[WHAT YOU WILL DO]
The required result is a copy of each line below in which "LazyLoadImage" appears.

[Stored data entries]
=== Begin Enclosure ===

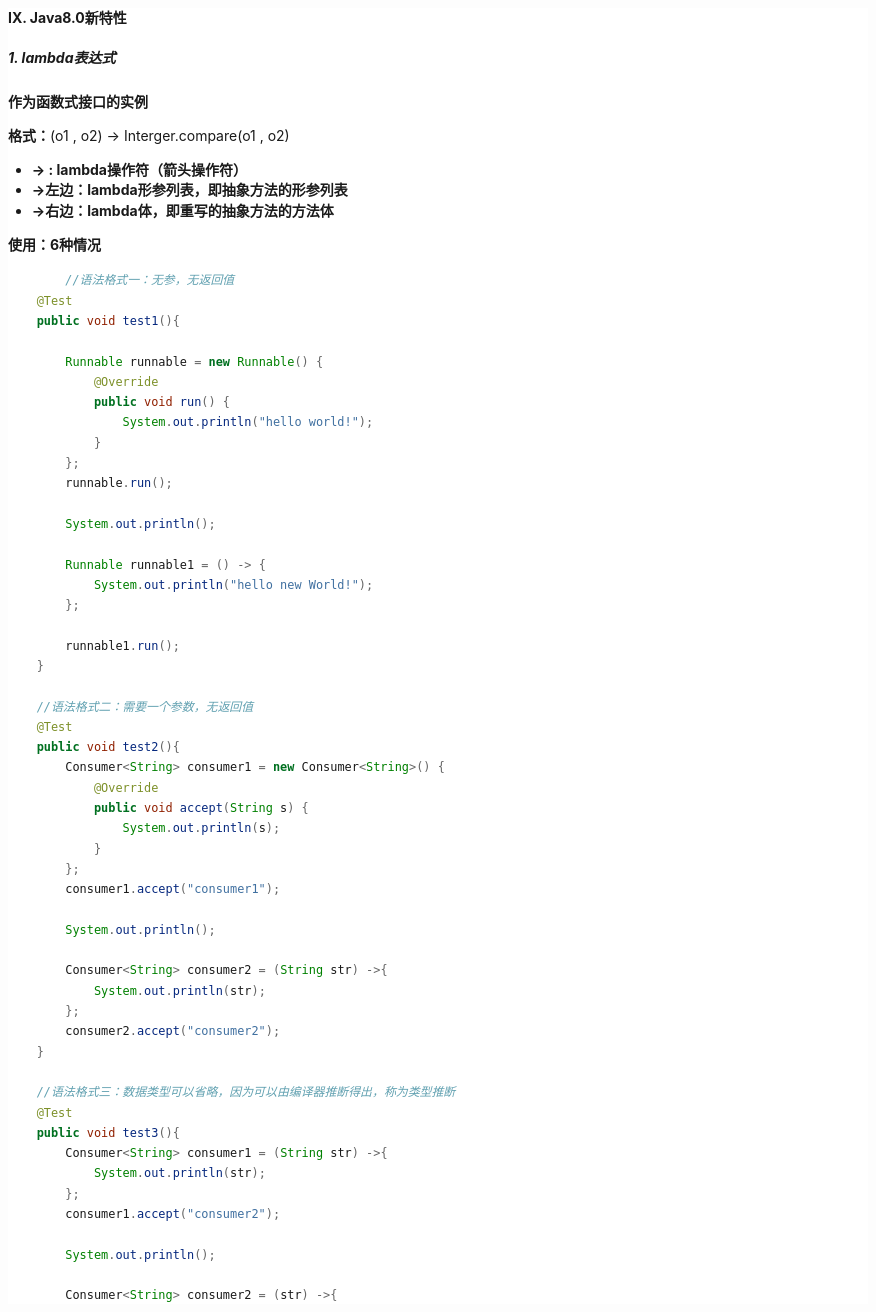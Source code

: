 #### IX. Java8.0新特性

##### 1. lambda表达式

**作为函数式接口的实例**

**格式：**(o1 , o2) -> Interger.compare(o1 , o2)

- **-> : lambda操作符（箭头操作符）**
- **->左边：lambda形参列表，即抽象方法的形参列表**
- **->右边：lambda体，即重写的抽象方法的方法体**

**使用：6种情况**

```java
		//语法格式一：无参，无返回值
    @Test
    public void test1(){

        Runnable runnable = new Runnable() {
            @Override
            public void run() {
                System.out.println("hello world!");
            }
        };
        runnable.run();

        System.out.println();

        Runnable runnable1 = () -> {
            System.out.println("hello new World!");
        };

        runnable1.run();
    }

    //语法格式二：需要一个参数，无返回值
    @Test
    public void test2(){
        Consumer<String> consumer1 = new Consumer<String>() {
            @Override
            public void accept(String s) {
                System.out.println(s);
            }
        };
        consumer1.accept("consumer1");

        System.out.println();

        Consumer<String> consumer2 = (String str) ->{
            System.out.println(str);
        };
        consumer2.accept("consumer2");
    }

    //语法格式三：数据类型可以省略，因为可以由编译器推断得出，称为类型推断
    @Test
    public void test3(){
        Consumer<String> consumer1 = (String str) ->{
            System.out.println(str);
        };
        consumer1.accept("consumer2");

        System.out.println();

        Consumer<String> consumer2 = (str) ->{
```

=== End Enclosure ===
=== Begin Enclosure ===

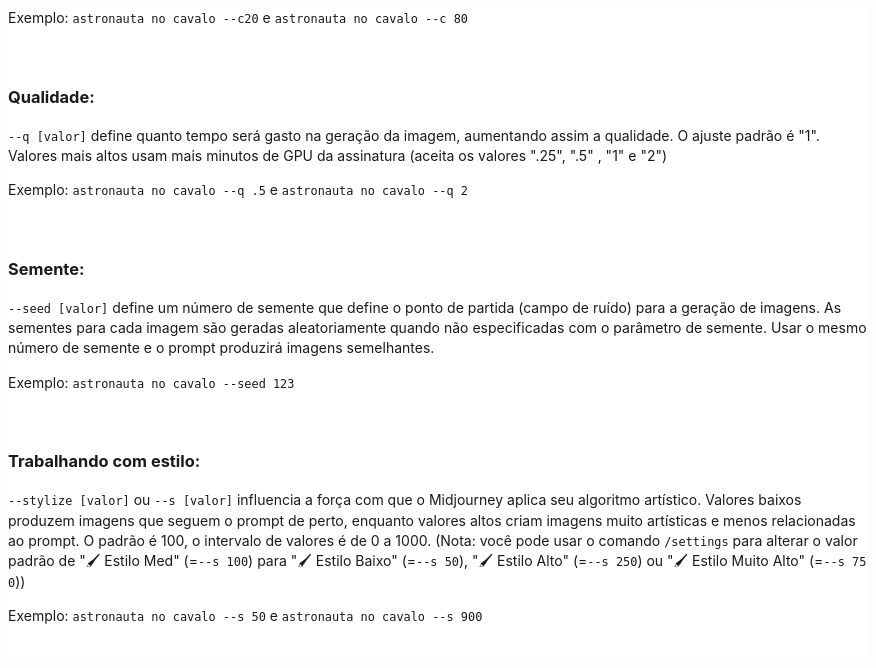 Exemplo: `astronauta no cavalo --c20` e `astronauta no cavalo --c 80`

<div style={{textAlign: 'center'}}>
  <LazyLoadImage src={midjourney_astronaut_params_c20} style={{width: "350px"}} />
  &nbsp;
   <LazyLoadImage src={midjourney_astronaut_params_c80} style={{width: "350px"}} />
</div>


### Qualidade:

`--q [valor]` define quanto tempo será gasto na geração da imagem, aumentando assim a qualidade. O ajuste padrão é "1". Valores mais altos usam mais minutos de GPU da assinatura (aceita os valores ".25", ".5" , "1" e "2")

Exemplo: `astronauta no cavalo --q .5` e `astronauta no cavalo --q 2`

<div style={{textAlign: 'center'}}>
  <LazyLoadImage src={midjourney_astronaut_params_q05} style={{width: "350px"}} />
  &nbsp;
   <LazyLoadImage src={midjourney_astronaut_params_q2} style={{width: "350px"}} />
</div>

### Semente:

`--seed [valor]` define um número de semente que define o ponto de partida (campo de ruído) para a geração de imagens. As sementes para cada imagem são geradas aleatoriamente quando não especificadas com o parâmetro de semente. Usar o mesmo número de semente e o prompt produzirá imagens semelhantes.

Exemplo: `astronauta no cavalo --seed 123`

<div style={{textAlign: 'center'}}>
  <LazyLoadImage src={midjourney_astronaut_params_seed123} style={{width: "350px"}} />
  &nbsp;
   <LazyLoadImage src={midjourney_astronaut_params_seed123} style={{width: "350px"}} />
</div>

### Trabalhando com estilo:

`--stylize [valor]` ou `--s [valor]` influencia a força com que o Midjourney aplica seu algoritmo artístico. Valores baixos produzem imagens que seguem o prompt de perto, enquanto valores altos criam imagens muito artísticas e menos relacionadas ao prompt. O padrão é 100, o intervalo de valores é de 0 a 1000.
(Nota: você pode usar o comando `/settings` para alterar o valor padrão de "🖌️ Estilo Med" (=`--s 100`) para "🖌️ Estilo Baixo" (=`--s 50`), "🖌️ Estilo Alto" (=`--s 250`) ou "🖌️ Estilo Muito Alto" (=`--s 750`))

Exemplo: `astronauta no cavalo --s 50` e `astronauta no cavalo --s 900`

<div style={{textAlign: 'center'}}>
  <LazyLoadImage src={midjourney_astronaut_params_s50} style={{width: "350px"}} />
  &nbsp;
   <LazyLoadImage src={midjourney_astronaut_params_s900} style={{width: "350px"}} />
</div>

=== End Enclosure ===

[ANSWER TO THE PROBLEM]
  <LazyLoadImage src={midjourney_astronaut_params_c20} style={{width: "350px"}} />
   <LazyLoadImage src={midjourney_astronaut_params_c80} style={{width: "350px"}} />
  <LazyLoadImage src={midjourney_astronaut_params_q05} style={{width: "350px"}} />
   <LazyLoadImage src={midjourney_astronaut_params_q2} style={{width: "350px"}} />
  <LazyLoadImage src={midjourney_astronaut_params_seed123} style={{width: "350px"}} />
   <LazyLoadImage src={midjourney_astronaut_params_seed123} style={{width: "350px"}} />
  <LazyLoadImage src={midjourney_astronaut_params_s50} style={{width: "350px"}} />
   <LazyLoadImage src={midjourney_astronaut_params_s900} style={{width: "350px"}} />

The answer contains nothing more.